Our aim is to give our pupils a solid understanding of key historical skills, such as chronology and evaluating sources, enabling them to continue to thrive after they have moved on from Launde. The ambitious skills taught at our school ensure our pupils are ready to fully understand the Key Stage 3 history curriculum.
Our scheme of work is based on the national curriculum, but where possible the themes explored are related to local history. Examples of this are shown across the key stages, our younger children learn about how World War 1 impacted Oadby, studying the life of a soldier from their village. As the children progress to key stage 2, they engage in exciting debates linked to Richard III, the Plantagenet king famously found in a Leicester car park. From the beginning of their learning, we aim to embed an understanding of chronology in our pupils. To achieve this, we begin with family and the more recent past for our younger children, linking their work to themes that they can relate to such as Florence Nightingale and the importance of hygiene. The topics explored then progress further back historically but we ensure that they are not taught in isolation. Units are chosen with the children’s age in mind. The complexity of the topics chosen for upper Key Stage 2 enables children to practice and develop historical skills which complement the Key Stage 3 curriculum taught in local schools.
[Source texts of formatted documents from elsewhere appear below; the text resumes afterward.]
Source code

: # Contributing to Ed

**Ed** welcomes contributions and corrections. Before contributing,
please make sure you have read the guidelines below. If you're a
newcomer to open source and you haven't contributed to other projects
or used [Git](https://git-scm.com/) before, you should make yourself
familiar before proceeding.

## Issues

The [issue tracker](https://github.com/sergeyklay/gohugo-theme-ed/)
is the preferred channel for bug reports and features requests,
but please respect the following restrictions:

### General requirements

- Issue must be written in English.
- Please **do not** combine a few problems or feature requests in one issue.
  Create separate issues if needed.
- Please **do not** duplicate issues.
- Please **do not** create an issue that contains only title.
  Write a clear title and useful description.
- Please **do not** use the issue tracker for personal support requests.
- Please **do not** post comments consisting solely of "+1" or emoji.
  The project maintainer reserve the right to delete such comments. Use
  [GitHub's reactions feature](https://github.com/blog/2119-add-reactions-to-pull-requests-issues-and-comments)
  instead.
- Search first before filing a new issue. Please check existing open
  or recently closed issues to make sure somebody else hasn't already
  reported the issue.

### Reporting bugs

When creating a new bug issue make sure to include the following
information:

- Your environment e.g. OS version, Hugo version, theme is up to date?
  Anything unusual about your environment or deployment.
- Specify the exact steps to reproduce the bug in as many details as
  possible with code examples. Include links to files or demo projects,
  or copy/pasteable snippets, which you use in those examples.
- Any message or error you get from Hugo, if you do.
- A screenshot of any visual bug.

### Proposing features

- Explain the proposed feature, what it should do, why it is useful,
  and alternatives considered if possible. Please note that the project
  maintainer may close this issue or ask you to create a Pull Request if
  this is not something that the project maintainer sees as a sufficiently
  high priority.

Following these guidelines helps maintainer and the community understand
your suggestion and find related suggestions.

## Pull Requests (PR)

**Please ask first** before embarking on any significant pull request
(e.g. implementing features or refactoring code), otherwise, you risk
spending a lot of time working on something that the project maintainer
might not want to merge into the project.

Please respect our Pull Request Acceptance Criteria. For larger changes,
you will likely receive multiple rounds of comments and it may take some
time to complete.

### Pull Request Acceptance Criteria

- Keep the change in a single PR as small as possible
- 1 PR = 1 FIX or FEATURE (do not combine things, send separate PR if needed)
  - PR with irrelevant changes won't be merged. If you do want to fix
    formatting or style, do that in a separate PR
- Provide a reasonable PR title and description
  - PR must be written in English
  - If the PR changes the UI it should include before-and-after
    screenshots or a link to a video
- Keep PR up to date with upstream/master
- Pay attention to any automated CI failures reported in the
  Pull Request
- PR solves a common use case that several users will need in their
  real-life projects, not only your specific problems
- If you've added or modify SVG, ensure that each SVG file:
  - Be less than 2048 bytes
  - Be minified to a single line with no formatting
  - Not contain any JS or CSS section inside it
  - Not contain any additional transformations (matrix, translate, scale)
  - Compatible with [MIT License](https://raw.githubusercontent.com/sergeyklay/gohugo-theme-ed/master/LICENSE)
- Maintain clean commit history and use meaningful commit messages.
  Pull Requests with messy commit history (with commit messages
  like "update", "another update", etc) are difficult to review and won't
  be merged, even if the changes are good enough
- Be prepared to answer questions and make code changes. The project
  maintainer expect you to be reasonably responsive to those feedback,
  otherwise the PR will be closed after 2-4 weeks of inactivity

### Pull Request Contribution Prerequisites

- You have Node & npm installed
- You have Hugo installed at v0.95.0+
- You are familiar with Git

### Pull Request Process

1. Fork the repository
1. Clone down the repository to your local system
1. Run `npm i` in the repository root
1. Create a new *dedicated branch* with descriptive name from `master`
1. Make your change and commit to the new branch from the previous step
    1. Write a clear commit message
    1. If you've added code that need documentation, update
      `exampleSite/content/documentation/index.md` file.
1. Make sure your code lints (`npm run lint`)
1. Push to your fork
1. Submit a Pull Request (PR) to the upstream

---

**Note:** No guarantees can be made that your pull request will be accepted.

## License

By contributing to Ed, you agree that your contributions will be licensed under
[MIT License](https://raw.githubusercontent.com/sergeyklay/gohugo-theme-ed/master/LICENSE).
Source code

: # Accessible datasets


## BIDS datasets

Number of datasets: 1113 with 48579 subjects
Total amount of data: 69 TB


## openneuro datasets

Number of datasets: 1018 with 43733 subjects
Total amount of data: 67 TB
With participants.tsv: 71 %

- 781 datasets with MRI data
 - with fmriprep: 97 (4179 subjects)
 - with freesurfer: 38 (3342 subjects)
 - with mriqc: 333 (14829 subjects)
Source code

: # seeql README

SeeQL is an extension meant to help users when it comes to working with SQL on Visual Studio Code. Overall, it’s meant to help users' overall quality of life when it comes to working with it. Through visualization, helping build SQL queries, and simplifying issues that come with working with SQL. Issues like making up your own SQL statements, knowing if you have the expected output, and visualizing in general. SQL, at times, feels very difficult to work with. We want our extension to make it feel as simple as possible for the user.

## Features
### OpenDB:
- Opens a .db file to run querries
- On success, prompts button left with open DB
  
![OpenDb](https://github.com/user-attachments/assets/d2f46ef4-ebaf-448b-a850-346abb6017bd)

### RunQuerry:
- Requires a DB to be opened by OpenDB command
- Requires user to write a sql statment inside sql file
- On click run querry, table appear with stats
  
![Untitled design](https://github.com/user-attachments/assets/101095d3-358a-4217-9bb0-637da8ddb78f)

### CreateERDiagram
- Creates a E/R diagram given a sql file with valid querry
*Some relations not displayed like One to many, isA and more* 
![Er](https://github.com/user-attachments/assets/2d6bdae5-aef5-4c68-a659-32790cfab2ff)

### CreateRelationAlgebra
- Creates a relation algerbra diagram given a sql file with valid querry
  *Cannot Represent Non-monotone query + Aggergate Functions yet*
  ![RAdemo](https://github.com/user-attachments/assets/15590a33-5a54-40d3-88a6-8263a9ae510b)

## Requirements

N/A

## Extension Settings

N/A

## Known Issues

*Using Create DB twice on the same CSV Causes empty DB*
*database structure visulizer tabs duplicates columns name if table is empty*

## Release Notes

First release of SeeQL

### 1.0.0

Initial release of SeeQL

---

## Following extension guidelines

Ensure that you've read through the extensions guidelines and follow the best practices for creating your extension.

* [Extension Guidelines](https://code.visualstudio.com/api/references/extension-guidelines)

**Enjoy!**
From EYFS through to Year 6, the history curriculum is ambitious and challenging for our pupils. Staff take children from an understanding that people lived differently in the past, through to a simple chronology of placing events in order. From EYFS, children are encouraged to talk about previous events using the past tense and their week by week class learning journey creates their own chronology of their school life. By Key Stage 1, children are becoming historical detectives, using objects, artefacts and clips to piece together famous parts of history. As the children progress to Key Stage 2, they are asked to assess bias and the reliability of sources ready to support them as the move to secondary school. Throughout the different stages in school, we are extending and challenging the children’s historical understanding. These are taught through the concept of chronological order from Foundation to Year 5. Our lessons across the school demonstrate a balance of historical knowledge and key skills. We consider History as having three elements to learning – factual knowledge, substantive knowledge and disciplinary knowledge.
Factual Knowledge - Facts about the past - key events, place, people etc
Substantive Knowledge -The essential, underpinning, in-depth knowledge of a topic or time period that supports further historical learning. Concepts such as invasion, empire, settlement, social history, crime and punishment, communication and invention as well as chronological knowledge (knowledge relating to broader developments and the features of historical periods). This also covers rights, peace, invasion, trade, war, empire and monarchy. They are embedded throughout the curriculum so that each one is planned to be encountered multiple times throughout the curriculum. Substantive concepts are best understood with repeated encounters in specific, meaningful contexts, rather than being taught in an abstract way.
Disciplinary Knowledge -Knowledge about how historians investigate the past, and how they construct historical claims, arguments and accounts. Pupils learn disciplinary knowledge within relevant historical contexts (i.e. Ancient Greece) - through application to substantive knowledge. They answer key questions and this enables them to place their historical knowledge in a broad context. It helps pupils to understand the different version of the past can be constructed, and that historical narrative is partially dependent upon viewpoint.
The children are excited by the engaging subject content, for example learning about the Ancient Egyptians and how they lived through special theme days. Year 4 enjoy a fantastic Roman day, and the Year 5 children have a gruesome day learning about crime and punishment at the Galleries of Justice. Year 2 pupils are able to experience the reality of war on their own village by visiting a local war memorial and seeing the names of real people. These are only a few examples of how practical experiences enhance our curriculum and support the children’s understanding of events. This interesting subject knowledge is then supported by embedding key historical skills; chronology, assessing sources of information and comparisons to their own lives.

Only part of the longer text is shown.